Veteranos conservadores perdem terreno
Enquanto reformistas veteranos como Ma veem a transparência como fundamental para enfrentar a corrupção, veteranos linha-dura, uma vez leais ao Bo, viram seu esforço de renovar o zelo maoísta em Chongqing como outra solução. Para eles, a corrupção é um retorno à opulência que o PCC supostamente purgou ao chegar ao poder na China há 60 anos.
“Trinta anos de abertura e reforma conseguiram notáveis realizações econômicas, mas essas conquistas brilhantes foram seguidas pela polarização de classes, corrupção desenfreada, um vácuo espiritual público, pensamento caótico, declínio moral, prostituição, drogas, tríades, e assim por diante”, disse Hu Muying, o presidente da Sociedade dos Filhos de Yan’an, num discurso em fevereiro, pouco antes de Wang Lijun fazer sua tentativa de deserção. “Esses males que foram exterminados na fundação da Nova China têm retornado e podem até ter piorado”, disse ela.
Yan’an era a fortaleza do PCC no oeste da China antes dele ganhar o poder ao derrotar o Partido Nacionalista, e a maioria dos Filhos da Sociedade de Yan’an nasceram lá.
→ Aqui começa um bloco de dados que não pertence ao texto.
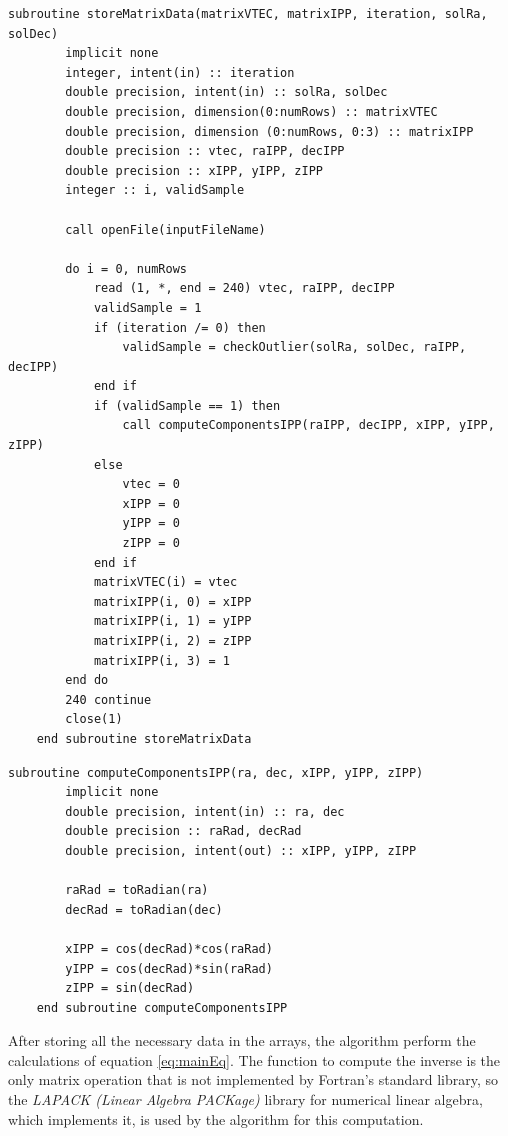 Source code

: \begin{minipage}{\linewidth}
	\label{lst:storeData}
	\begin{lstlisting}[style=myFortranStyle, caption=Storing the data from the input file]
	subroutine storeMatrixData(matrixVTEC, matrixIPP, iteration, solRa, solDec)
		implicit none
		integer, intent(in) :: iteration
		double precision, intent(in) :: solRa, solDec
		double precision, dimension(0:numRows) :: matrixVTEC
		double precision, dimension (0:numRows, 0:3) :: matrixIPP
		double precision :: vtec, raIPP, decIPP
		double precision :: xIPP, yIPP, zIPP
		integer :: i, validSample
		
		call openFile(inputFileName)
		
		do i = 0, numRows
			read (1, *, end = 240) vtec, raIPP, decIPP
			validSample = 1
			if (iteration /= 0) then
				validSample = checkOutlier(solRa, solDec, raIPP, decIPP)
			end if
			if (validSample == 1) then
				call computeComponentsIPP(raIPP, decIPP, xIPP, yIPP, zIPP)
			else
				vtec = 0
				xIPP = 0
				yIPP = 0
				zIPP = 0
			end if
			matrixVTEC(i) = vtec
			matrixIPP(i, 0) = xIPP
			matrixIPP(i, 1) = yIPP
			matrixIPP(i, 2) = zIPP
			matrixIPP(i, 3) = 1
		end do
		240 continue
		close(1)
	end subroutine storeMatrixData\end{lstlisting}
\end{minipage}

\begin{minipage}{\linewidth}
	\label{lst:computeComponents}
	\begin{lstlisting}[style=myFortranStyle, caption=Compute the components of the IPP's unit vector]
	subroutine computeComponentsIPP(ra, dec, xIPP, yIPP, zIPP)
		implicit none
		double precision, intent(in) :: ra, dec
		double precision :: raRad, decRad
		double precision, intent(out) :: xIPP, yIPP, zIPP
		
		raRad = toRadian(ra)
		decRad = toRadian(dec)
		
		xIPP = cos(decRad)*cos(raRad)
		yIPP = cos(decRad)*sin(raRad)
		zIPP = sin(decRad)
	end subroutine computeComponentsIPP\end{lstlisting}
\end{minipage}

After storing all the necessary data in the arrays, the algorithm perform the calculations of equation \ref{eq:mainEq}. The function to compute the inverse is the only matrix operation that is not implemented by Fortran's standard library, so the \textit{LAPACK (Linear Algebra PACKage)} library for numerical linear algebra\cite{lapack}, which implements it, is used by the algorithm for this computation. 

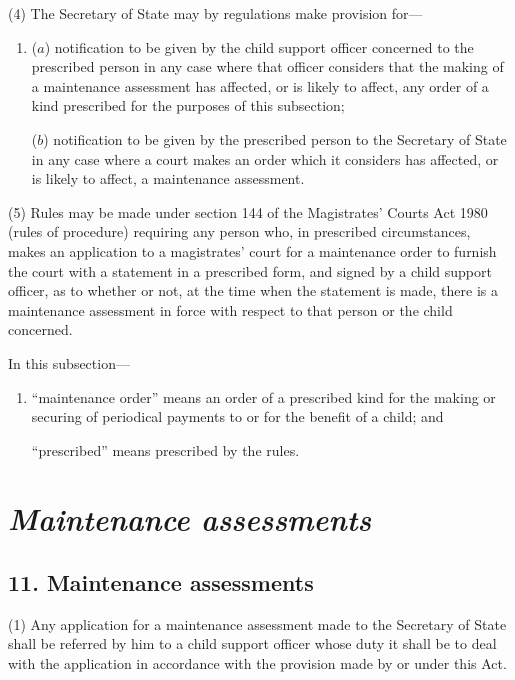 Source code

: \documentclass[12pt,a4paper]{article}
\begin{document}
(4) The Secretary of State may by regulations make provision for—
\begin{enumerate}\item[]
($a$) notification to be given by the child support officer concerned to the prescribed person in any case where that officer considers that the making of a maintenance assessment has affected, or is likely to affect, any order of a kind prescribed for the purposes of this subsection;

($b$) notification to be given by the prescribed person to the Secretary of State in any case where a court makes an order which it considers has affected, or is likely to affect, a maintenance assessment.
\end{enumerate}

(5) Rules may be made under section 144 of the Magistrates' Courts Act 1980 (rules of procedure) requiring any person who, in prescribed circumstances, makes an application to a magistrates' court for a maintenance order to furnish the court with a statement in a prescribed form, and signed by a child support officer, as to whether or not, at the time when the statement is made, there is a maintenance assessment in force with respect to that person or the child concerned.

In this subsection—
\begin{enumerate}\item[]
    “maintenance order” means an order of a prescribed kind for the making or securing of periodical payments to or for the benefit of a child; and

    “prescribed” means prescribed by the rules. 
\end{enumerate}


\section{\itshape Maintenance assessments}

\subsection{11. Maintenance assessments}

(1) Any application for a maintenance assessment made to the Secretary of State shall be referred by him to a child support officer whose duty it shall be to deal with the application in accordance with the provision made by or under this Act.
\end{document}
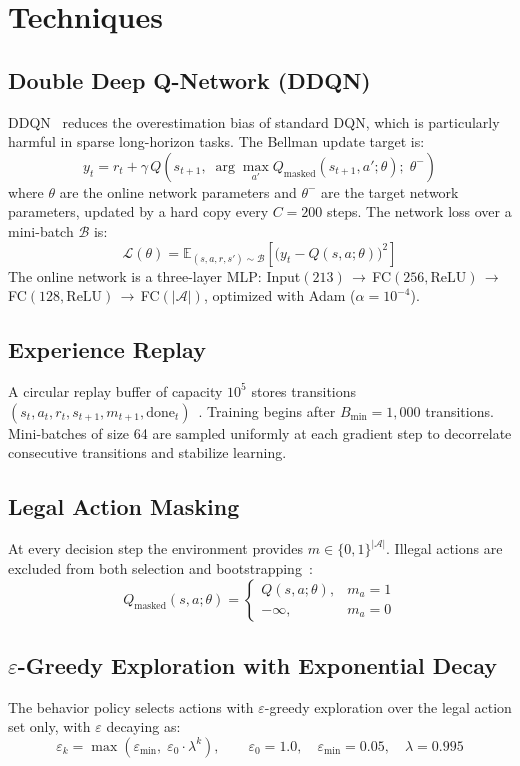 \documentclass[11pt]{article}
\begin{document}
\section{Techniques}

\subsection{Double Deep Q-Network (DDQN)}
DDQN~\cite{vanhasselt2016} reduces the overestimation bias of standard DQN, which is
particularly harmful in sparse long-horizon tasks. The Bellman update target is:
\[
  y_t = r_t + \gamma\,Q\!\left(s_{t+1},\;
        \arg\max_{a'}Q_{\text{masked}}(s_{t+1},a';\theta);\;\theta^{-}\right)
\]
where $\theta$ are the online network parameters and $\theta^{-}$ are the target network
parameters, updated by a hard copy every $C=200$ steps. The network loss over a mini-batch
$\mathcal{B}$ is:
\[
  \mathcal{L}(\theta)=
  \mathbb{E}_{(s,a,r,s')\sim\mathcal{B}}\!\left[\bigl(y_t-Q(s,a;\theta)\bigr)^2\right]
\]
The online network is a three-layer MLP:
Input$(213)$\,$\to$\,FC$(256,\text{ReLU})$\,$\to$\,FC$(128,\text{ReLU})$\,$\to$\,FC$(|\mathcal{A}|)$,
optimized with Adam ($\alpha=10^{-4}$).

\subsection{Experience Replay}
A circular replay buffer of capacity $10^5$ stores transitions
$(s_t,a_t,r_t,s_{t+1},m_{t+1},\text{done}_t)$~\cite{mnih2015}. Training begins
after $B_{\min}=1{,}000$ transitions. Mini-batches of size 64 are sampled uniformly
at each gradient step to decorrelate consecutive transitions and stabilize learning.

\subsection{Legal Action Masking}
At every decision step the environment provides $m\in\{0,1\}^{|\mathcal{A}|}$.
Illegal actions are excluded from both selection and bootstrapping~\cite{Huang2022}:
\[
  Q_{\text{masked}}(s,a;\theta)=
  \begin{cases}
    Q(s,a;\theta), & m_a=1 \\
    -\infty,       & m_a=0
  \end{cases}
\]

\subsection{$\varepsilon$-Greedy Exploration with Exponential Decay}
The behavior policy selects actions with $\varepsilon$-greedy exploration over the legal
action set only, with $\varepsilon$ decaying as:
\[
  \varepsilon_k = \max\!\left(\varepsilon_{\min},\;\varepsilon_0\cdot\lambda^k\right),
  \qquad \varepsilon_0=1.0,\quad\varepsilon_{\min}=0.05,\quad\lambda=0.995
\]
\end{document}
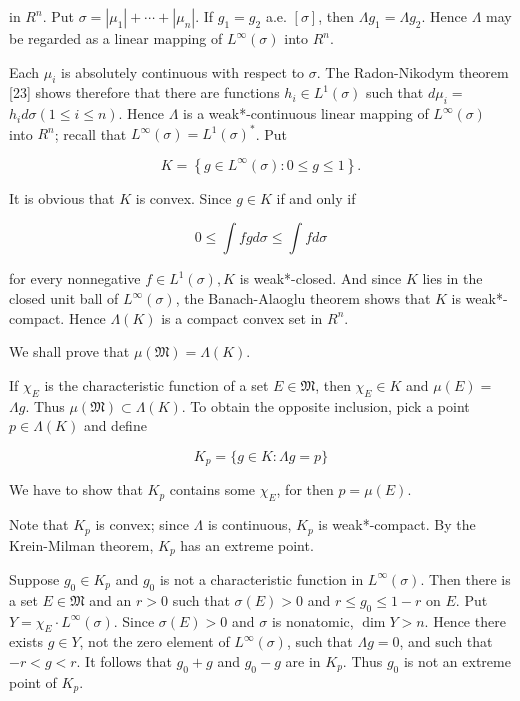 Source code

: \documentclass[10pt]{article}
\begin{document}
in $R^{n}$. Put $\sigma=\left|\mu_{1}\right|+\cdots+\left|\mu_{n}\right|$. If $g_{1}=g_{2}$ a.e. $[\sigma]$, then $\Lambda g_{1}=\Lambda g_{2}$. Hence $\Lambda$ may be regarded as a linear mapping of $L^{\infty}(\sigma)$ into $R^{n}$.

Each $\mu_{i}$ is absolutely continuous with respect to $\sigma$. The Radon-Nikodym theorem [23] shows therefore that there are functions $h_{i} \in L^{1}(\sigma)$ such that $d \mu_{i}=$ $h_{i} d \sigma(1 \leq i \leq n)$. Hence $\Lambda$ is a weak*-continuous linear mapping of $L^{\infty}(\sigma)$ into $R^{n}$; recall that $L^{\infty}(\sigma)=L^{1}(\sigma)^{*}$. Put

$$
K=\left\{g \in L^{\infty}(\sigma): 0 \leq g \leq 1\right\} .
$$

It is obvious that $K$ is convex. Since $g \in K$ if and only if

$$
0 \leq \int f g d \sigma \leq \int f d \sigma
$$

for every nonnegative $f \in L^{1}(\sigma), K$ is weak*-closed. And since $K$ lies in the closed unit ball of $L^{\infty}(\sigma)$, the Banach-Alaoglu theorem shows that $K$ is weak*-compact. Hence $\Lambda(K)$ is a compact convex set in $R^{n}$.

We shall prove that $\mu(\mathfrak{M})=\Lambda(K)$.

If $\chi_{E}$ is the characteristic function of a set $E \in \mathfrak{M}$, then $\chi_{E} \in K$ and $\mu(E)=$ $\Lambda g$. Thus $\mu(\mathfrak{M}) \subset \Lambda(K)$. To obtain the opposite inclusion, pick a point $p \in \Lambda(K)$ and define

$$
K_{p}=\{g \in K: \Lambda g=p\}
$$

We have to show that $K_{p}$ contains some $\chi_{E}$, for then $p=\mu(E)$.

Note that $K_{p}$ is convex; since $\Lambda$ is continuous, $K_{p}$ is weak*-compact. By the Krein-Milman theorem, $K_{p}$ has an extreme point.

Suppose $g_{0} \in K_{p}$ and $g_{0}$ is not a characteristic function in $L^{\infty}(\sigma)$. Then there is a set $E \in \mathfrak{M}$ and an $r>0$ such that $\sigma(E)>0$ and $r \leq g_{0} \leq 1-r$ on $E$. Put $Y=\chi_{E} \cdot L^{\infty}(\sigma)$. Since $\sigma(E)>0$ and $\sigma$ is nonatomic, $\operatorname{dim} Y>n$. Hence there exists $g \in Y$, not the zero element of $L^{\infty}(\sigma)$, such that $\Lambda g=0$, and such that $-r<g<r$. It follows that $g_{0}+g$ and $g_{0}-g$ are in $K_{p}$. Thus $g_{0}$ is not an extreme point of $K_{p}$.
\end{document}
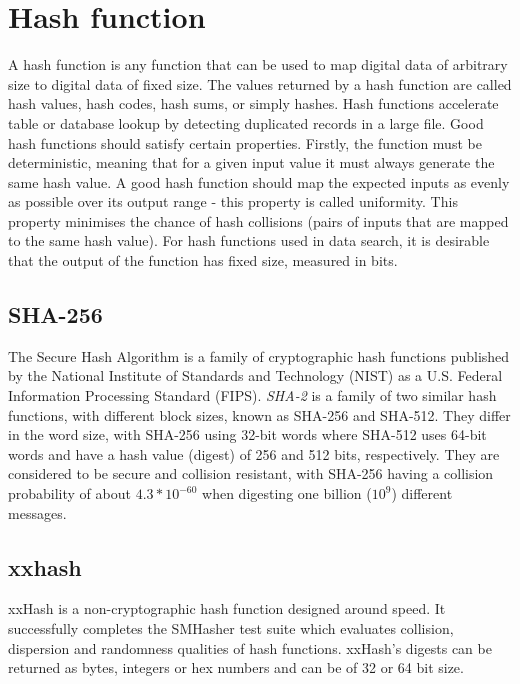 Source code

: \section{Hash function}
  A hash function is any function that can be used to map digital data of arbitrary size to digital data of fixed size. The values returned by a hash function are called hash values, hash codes, hash sums, or simply hashes. Hash functions accelerate table or database lookup by detecting duplicated records in a large file. Good hash functions should satisfy certain properties. Firstly, the function must be deterministic, meaning that for a given input value it must always generate the same hash value. A good hash function should map the expected inputs as evenly as possible over its output range - this property is called uniformity. This property minimises the chance of hash collisions (pairs of inputs that are mapped to the same hash value). For hash functions used in data search, it is desirable that the output of the function has fixed size, measured in bits.

  \subsection{SHA-256}
  The Secure Hash Algorithm is a family of cryptographic hash functions published by the National Institute of Standards and Technology (NIST) as a U.S. Federal Information Processing Standard (FIPS). \emph{SHA-2} is a family of two similar hash functions, with different block sizes, known as SHA-256 and SHA-512. They differ in the word size, with SHA-256 using 32-bit words where SHA-512 uses 64-bit words and have a hash value (digest) of 256 and 512 bits, respectively. They are considered to be secure and collision resistant, with SHA-256 having a collision probability of about $4.3*10^{-60}$ when digesting one billion ($10^9$) different messages.

  \subsection{xxhash}
  xxHash\cite{xxhash} is a non-cryptographic hash function designed around speed. It successfully completes the SMHasher test suite which evaluates collision, dispersion and randomness qualities of hash functions. xxHash's digests can be returned as bytes, integers or hex numbers and can be of 32 or 64 bit size.

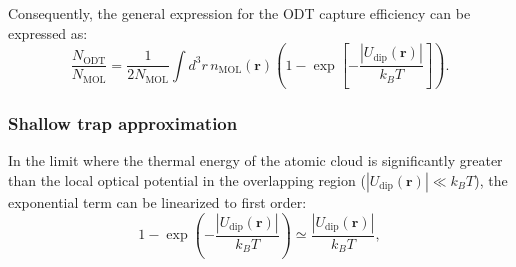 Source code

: Consequently, the general expression for the ODT capture efficiency can be expressed as:
\begin{equation}
    \frac{N_{\text{ODT}}}{N_{\text{MOL}}} = \frac{1}{2 N_{\text{MOL}}} \int d^3r \, n_{\text{MOL}}(\mathbf{r}) \left( 1 - \exp\left[ -\frac{|U_{\text{dip}}(\mathbf{r})|}{k_B T} \right] \right).
\label{eq:general_formuala_capture}
\end{equation}

\subsubsection{Shallow trap approximation}
In the limit where the thermal energy of the atomic cloud is significantly greater than the local optical potential in the overlapping region ($|U_{\text{dip}}(\mathbf{r})| \ll k_B T$), the exponential term can be linearized to first order:
\begin{equation}
    1 - \exp\left( - \frac{|U_\text{dip}(\mathbf{r})|}{k_B T} \right) \simeq \frac{|U_\text{dip}(\mathbf{r})|}{k_B T} ,
\end{equation}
O pai de Hu Muying foi um redator de discursos para Mao Tsé-tung e Deng Xiaoping. Um ano antes, o grupo de Hu Muying divulgava os esforços de Bo contra a corrupção em Chongqing como um caminho a seguir.
Além de tentar reviver o fervor de massa no estilo da Revolução Cultural pela ideologia do PCC, Bo também liderou uma sangrenta repressão contra a corrupção e a máfia, que os críticos dizem ter sido na verdade uma forma de corrupção, a campanha visava igualmente adversários políticos e empresas legítimas com bens invejáveis.
Numa recente reunião de altos oficiais, incluindo o líder do PCC, Hu Jintao, e o primeiro-ministro Wen Jiabao, uma série de acusações foi levantada contra Bo, incluindo assassinato e o planejamento de um golpe contra Xi Jinping, o suposto sucessor de Hu Jintao.
Na mesma reunião, Hu apoiou o pedido de Wen de fazer a CCID investigar Zhou, que já foi destituído de seu controle sobre a segurança pública do regime chinês e os aparatos da vigilância doméstica.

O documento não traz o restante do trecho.